Laissé en liberté le temps de l’instruction de son dossier, il tente de mener une vie normale tout en s’ingéniant à dénoncer en vain, malgré l’aide des femmes qui s’offrent à lui, l’absurdité et l’injustice dont il est victime.
Joseph K est acerbe, fait montre d’une autorité qu’il est incapable d’opposer aux officiels de la police. Et même face à ses collègues il finit par perdre la face en s’inquiétant d’un coup du fait qu’ils pourraient être des mouchards. Lorsque Mme Grubach (Madeleine Robinson), sa logeuse, met à la porte Marika Bürstner (Jeanne Moreau), il est convaincu de s’être fermement opposé à elle, or nous avons été témoins d’une scène où ses propos confus n’ont fait que dénigrer encore plus la danseuse de night-club. Le film est une succession de mensonges envers lui-même dans lesquels K s’enferre. Incapable de prendre à bras-le-corps son procès, il s’enfuit dans une vision romancée du révolté, de celui qui s’oppose au système envers et contre tout. K est un personnage hanté par le ridicule et la honte.

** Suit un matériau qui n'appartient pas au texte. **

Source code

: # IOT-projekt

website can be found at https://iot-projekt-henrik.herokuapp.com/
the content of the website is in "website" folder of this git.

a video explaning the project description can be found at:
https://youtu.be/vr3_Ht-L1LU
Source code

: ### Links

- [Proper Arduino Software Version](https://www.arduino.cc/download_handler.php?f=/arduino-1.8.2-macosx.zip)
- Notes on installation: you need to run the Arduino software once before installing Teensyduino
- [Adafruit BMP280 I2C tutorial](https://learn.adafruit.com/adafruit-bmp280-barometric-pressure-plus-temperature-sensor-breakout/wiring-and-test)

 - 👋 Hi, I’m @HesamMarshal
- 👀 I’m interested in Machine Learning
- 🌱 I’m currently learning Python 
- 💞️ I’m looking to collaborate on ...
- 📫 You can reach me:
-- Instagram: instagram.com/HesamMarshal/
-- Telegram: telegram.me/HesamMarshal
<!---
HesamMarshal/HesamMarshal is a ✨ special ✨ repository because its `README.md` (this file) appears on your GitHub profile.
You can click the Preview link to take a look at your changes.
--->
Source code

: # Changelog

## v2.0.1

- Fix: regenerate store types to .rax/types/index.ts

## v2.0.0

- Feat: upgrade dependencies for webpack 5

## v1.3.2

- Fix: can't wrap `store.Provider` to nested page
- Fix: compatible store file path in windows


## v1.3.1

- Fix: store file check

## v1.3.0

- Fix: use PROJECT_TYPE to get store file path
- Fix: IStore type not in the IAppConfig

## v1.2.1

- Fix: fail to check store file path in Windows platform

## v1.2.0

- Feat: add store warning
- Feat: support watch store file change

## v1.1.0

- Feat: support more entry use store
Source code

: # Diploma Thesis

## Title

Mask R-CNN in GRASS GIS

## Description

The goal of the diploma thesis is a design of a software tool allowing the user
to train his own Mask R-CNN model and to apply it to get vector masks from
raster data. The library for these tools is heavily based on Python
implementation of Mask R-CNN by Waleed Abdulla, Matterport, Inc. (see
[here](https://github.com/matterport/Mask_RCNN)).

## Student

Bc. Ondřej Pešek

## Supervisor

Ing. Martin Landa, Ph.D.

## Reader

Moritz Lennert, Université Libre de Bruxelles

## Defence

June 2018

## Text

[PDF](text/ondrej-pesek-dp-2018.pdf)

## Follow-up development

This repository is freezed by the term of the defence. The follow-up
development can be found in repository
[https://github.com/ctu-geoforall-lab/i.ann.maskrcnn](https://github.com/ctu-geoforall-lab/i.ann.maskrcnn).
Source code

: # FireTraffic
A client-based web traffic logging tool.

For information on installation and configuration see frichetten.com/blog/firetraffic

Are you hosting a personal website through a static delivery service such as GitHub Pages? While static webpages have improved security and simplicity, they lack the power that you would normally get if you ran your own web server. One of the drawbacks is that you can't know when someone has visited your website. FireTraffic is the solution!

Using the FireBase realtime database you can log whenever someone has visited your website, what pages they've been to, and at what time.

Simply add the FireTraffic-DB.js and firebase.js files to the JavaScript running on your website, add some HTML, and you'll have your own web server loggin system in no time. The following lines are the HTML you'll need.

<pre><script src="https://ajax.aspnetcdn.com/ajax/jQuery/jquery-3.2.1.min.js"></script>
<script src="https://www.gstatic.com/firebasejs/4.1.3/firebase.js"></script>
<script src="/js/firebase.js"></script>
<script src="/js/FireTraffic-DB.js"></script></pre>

Exhorté par son oncle (Max Haufler) à prendre un avocat, il finit par dénoncer ce dernier et entend défendre seul son cas. Mais sa culpabilité semble d’ores et déjà décidée.

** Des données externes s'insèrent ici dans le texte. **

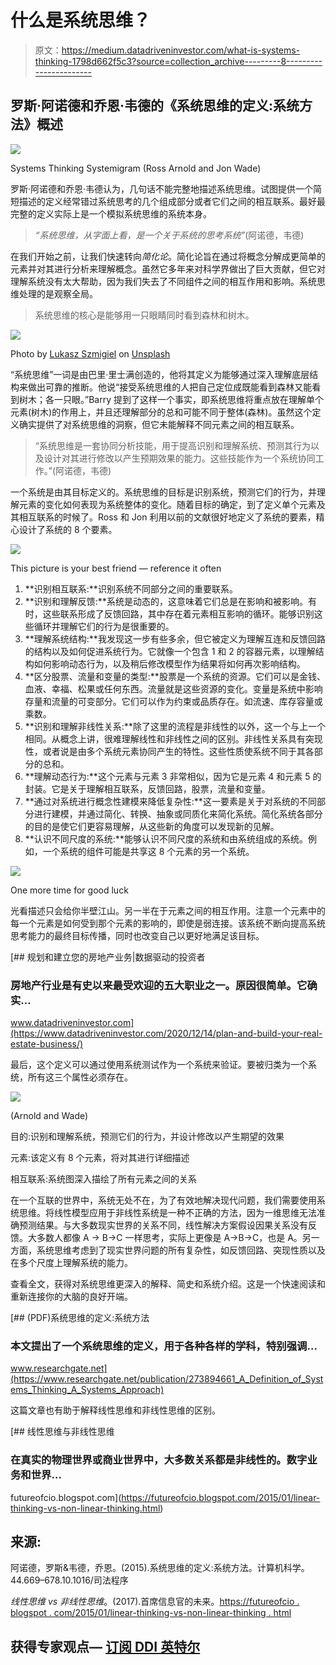 # 什么是系统思维？

> 原文：<https://medium.datadriveninvestor.com/what-is-systems-thinking-1798d662f5c3?source=collection_archive---------8----------------------->

## 罗斯·阿诺德和乔恩·韦德的《系统思维的定义:系统方法》概述

![](img/65984c4820c64689c5a4f573bc37dec2.png)

Systems Thinking Systemigram (Ross Arnold and Jon Wade)

罗斯·阿诺德和乔恩·韦德认为，几句话不能完整地描述系统思维。试图提供一个简短描述的定义经常错过系统思考的几个组成部分或者它们之间的相互联系。最好最完整的定义实际上是一个模拟系统思维的系统本身。

> *“系统思维，从字面上看，是一个关于系统的思考系统”*(阿诺德，韦德)

在我们开始之前，让我们快速转向*简化论*。简化论旨在通过将概念分解成更简单的元素并对其进行分析来理解概念。虽然它多年来对科学界做出了巨大贡献，但它对理解系统没有太大帮助，因为我们失去了不同组件之间的相互作用和影响。系统思维处理的是观察全局。

> 系统思维的核心是能够用一只眼睛同时看到森林和树木。

![](img/c51a846db06e66a1ffcf7889b7f5330f.png)

Photo by [Lukasz Szmigiel](https://unsplash.com/@szmigieldesign?utm_source=medium&utm_medium=referral) on [Unsplash](https://unsplash.com?utm_source=medium&utm_medium=referral)

“系统思维”一词是由巴里·里士满创造的，他将其定义为能够通过深入理解底层结构来做出可靠的推断。他说“接受系统思维的人把自己定位成既能看到森林又能看到树木；各一只眼。”Barry 提到了这样一个事实，即系统思维将重点放在理解单个元素(树木)的作用上，并且还理解部分的总和可能不同于整体(森林)。虽然这个定义确实提供了对系统思维的洞察，但它未能解释不同元素之间的相互联系。

> “系统思维是一套协同分析技能，用于提高识别和理解系统、预测其行为以及设计对其进行修改以产生预期效果的能力。这些技能作为一个系统协同工作。”(阿诺德，韦德)

一个系统是由其目标定义的。系统思维的目标是识别系统，预测它们的行为，并理解元素的变化如何表现为系统整体的变化。随着目标的确定，到了定义单个元素及其相互联系的时候了。Ross 和 Jon 利用以前的文献很好地定义了系统的要素，精心设计了系统的 8 个要素。

![](img/65984c4820c64689c5a4f573bc37dec2.png)

This picture is your best friend — reference it often

1.  **识别相互联系:**识别系统不同部分之间的重要联系。
2.  **识别和理解反馈:**系统是动态的，这意味着它们总是在影响和被影响。有时，这些联系形成了反馈回路，其中存在着元素相互影响的循环。能够识别这些循环并理解它们的行为是很重要的。
3.  **理解系统结构:**我发现这一步有些多余，但它被定义为理解互连和反馈回路的结构以及如何促进系统行为。它就像一个包含 1 和 2 的容器元素，以理解结构如何影响动态行为，以及稍后修改模型作为结果将如何再次影响结构。
4.  **区分股票、流量和变量的类型:**股票是一个系统的资源。它们可以是金钱、血液、幸福、松果或任何东西。流量就是这些资源的变化。变量是系统中影响存量和流量的可变部分。它们可以作为约束或品质存在。如流速、库存容量或乘数。
5.  **识别和理解非线性关系:**除了这里的流程是非线性的以外，这一个与上一个相同。从概念上讲，很难理解线性和非线性之间的区别。非线性关系具有突现性，或者说是由多个系统元素协同产生的特性。这些性质使系统不同于其各部分的总和。
6.  **理解动态行为:**这个元素与元素 3 非常相似，因为它是元素 4 和元素 5 的封装。它是关于理解相互联系，反馈回路，股票，流量和变量。
7.  **通过对系统进行概念性建模来降低复杂性:**这一要素是关于对系统的不同部分进行建模，并通过简化、转换、抽象或同质化来简化系统。简化系统各部分的目的是使它们更容易理解，从这些新的角度可以发现新的见解。
8.  **认识不同尺度的系统:**能够认识不同尺度的系统和由系统组成的系统。例如，一个系统的组件可能是共享这 8 个元素的另一个系统。

![](img/65984c4820c64689c5a4f573bc37dec2.png)

One more time for good luck

光看描述只会给你半壁江山。另一半在于元素之间的相互作用。注意一个元素中的每一个元素是如何受到那个元素的影响的，即使是弱连接。该系统不断向提高系统思考能力的最终目标传播，同时也改变自己以更好地满足该目标。

[](https://www.datadriveninvestor.com/2020/12/14/plan-and-build-your-real-estate-business/) [## 规划和建立您的房地产业务|数据驱动的投资者

### 房地产行业是有史以来最受欢迎的五大职业之一。原因很简单。它确实…

www.datadriveninvestor.com](https://www.datadriveninvestor.com/2020/12/14/plan-and-build-your-real-estate-business/) 

最后，这个定义可以通过使用系统测试作为一个系统来验证。要被归类为一个系统，所有这三个属性必须存在。

![](img/174736c00d95e07df5f378dd08005f4f.png)

(Arnold and Wade)

目的:识别和理解系统，预测它们的行为，并设计修改以产生期望的效果

元素:该定义有 8 个元素，将对其进行详细描述

相互联系:系统图深入描绘了所有元素之间的关系

在一个互联的世界中，系统无处不在，为了有效地解决现代问题，我们需要使用系统思维。将线性模型应用于非线性系统是一种不正确的方法，因为一维思维无法准确预测结果。与大多数现实世界的关系不同，线性解决方案假设因果关系没有反馈。大多数人都像 A -> B->C 一样思考，实际上更像是 A->B->C，也是 A。另一方面，系统思维考虑到了现实世界问题的所有复杂性，如反馈回路、突现性质以及在多个尺度上理解系统的能力。

查看全文，获得对系统思维更深入的解释、简史和系统介绍。这是一个快速阅读和重新连接你的大脑的良好开端。

[](https://www.researchgate.net/publication/273894661_A_Definition_of_Systems_Thinking_A_Systems_Approach) [## (PDF)系统思维的定义:系统方法

### 本文提出了一个系统思维的定义，用于各种各样的学科，特别强调…

www.researchgate.net](https://www.researchgate.net/publication/273894661_A_Definition_of_Systems_Thinking_A_Systems_Approach) 

这篇文章也有助于解释线性思维和非线性思维的区别。

[](https://futureofcio.blogspot.com/2015/01/linear-thinking-vs-non-linear-thinking.html) [## 线性思维与非线性思维

### 在真实的物理世界或商业世界中，大多数关系都是非线性的。数字业务和世界…

futureofcio.blogspot.com](https://futureofcio.blogspot.com/2015/01/linear-thinking-vs-non-linear-thinking.html) 

## 来源:

阿诺德，罗斯&韦德，乔恩。(2015).系统思维的定义:系统方法。计算机科学。44.669–678.10.1016/司法程序

*线性思维 vs 非线性思维*。(2017).首席信息官的未来。[https://futureofcio . blogspot . com/2015/01/linear-thinking-vs-non-linear-thinking . html](https://futureofcio.blogspot.com/2015/01/linear-thinking-vs-non-linear-thinking.html)

## 获得专家观点— [订阅 DDI 英特尔](https://datadriveninvestor.com/ddi-intel)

Ce n’est pas l’innocence ou la culpabilité réelle de K, qui reste importante dans le récit ou le film, mais bien sa transformation suite à l’accusation, la culpabilité qu’il ressent quels que soient les actes qu’il a ou n’a pas commis. K explique à Mlle Bürstner que toute sa vie il s’est senti coupable.
Deux hommes se saisissent de lui et le conduisent dans un terrain vague. Son rire désarçonne un instant ses bourreaux, mais il meurt dans une explosion dont l’image finale évoque celle d’une bombe atomique.

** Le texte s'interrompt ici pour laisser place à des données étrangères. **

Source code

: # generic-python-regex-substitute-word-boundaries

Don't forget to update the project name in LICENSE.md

Lors de la première audience, devant un parterre de spectateurs, il se donne en spectacle en se moquant de ses juges. Puis il se rend compte que la foule est uniquement composée d’employés du tribunal. Scène effrayante mais scène où Josef K est saisi par le ridicule de la situation dans laquelle il s’est plongé. Anthony Perkins par ses gestuelles, par l’utilisation de son grand corps longiligne qui ne trouve pas sa place dans l’étroitesse des décors, exprime à merveille ces sentiments qui s’emparent de lui. K voit dans son accusation un moyen de se donner une prétendue grandeur, une stature quasiment héroïque.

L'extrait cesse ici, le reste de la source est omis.